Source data
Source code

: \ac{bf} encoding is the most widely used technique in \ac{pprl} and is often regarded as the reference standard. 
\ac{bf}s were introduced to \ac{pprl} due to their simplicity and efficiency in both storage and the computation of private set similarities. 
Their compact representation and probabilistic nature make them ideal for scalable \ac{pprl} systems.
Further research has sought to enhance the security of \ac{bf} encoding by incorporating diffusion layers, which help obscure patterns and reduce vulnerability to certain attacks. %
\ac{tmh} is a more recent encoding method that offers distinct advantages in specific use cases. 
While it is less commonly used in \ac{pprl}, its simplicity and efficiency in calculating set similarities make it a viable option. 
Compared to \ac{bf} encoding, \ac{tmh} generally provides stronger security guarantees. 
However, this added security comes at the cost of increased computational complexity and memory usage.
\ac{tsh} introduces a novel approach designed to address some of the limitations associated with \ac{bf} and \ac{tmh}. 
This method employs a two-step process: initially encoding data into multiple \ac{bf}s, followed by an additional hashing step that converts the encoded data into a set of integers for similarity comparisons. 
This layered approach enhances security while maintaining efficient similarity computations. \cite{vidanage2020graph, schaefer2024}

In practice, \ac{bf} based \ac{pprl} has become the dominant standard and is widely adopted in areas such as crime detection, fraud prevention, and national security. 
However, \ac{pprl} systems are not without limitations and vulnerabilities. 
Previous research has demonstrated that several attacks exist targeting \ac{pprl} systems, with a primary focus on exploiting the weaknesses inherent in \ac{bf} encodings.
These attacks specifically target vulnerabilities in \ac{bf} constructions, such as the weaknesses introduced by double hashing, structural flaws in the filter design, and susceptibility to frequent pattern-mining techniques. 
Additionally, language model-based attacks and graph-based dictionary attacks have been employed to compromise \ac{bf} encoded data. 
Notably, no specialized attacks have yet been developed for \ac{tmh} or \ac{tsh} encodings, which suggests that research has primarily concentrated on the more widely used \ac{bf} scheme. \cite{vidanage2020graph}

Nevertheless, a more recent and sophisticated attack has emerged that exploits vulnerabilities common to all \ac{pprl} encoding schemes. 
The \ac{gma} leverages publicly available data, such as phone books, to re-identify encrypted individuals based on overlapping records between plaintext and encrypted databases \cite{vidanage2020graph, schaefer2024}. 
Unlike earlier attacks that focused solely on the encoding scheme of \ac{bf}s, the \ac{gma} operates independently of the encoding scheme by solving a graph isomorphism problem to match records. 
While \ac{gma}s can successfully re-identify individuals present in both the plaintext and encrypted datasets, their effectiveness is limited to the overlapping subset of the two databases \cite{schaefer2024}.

* **To do**:
Show all lines from the records above where the word "both" occurs.

* **Exercise output**:
\ac{bf}s were introduced to \ac{pprl} due to their simplicity and efficiency in both storage and the computation of private set similarities. 
While \ac{gma}s can successfully re-identify individuals present in both the plaintext and encrypted datasets, their effectiveness is limited to the overlapping subset of the two databases \cite{schaefer2024}.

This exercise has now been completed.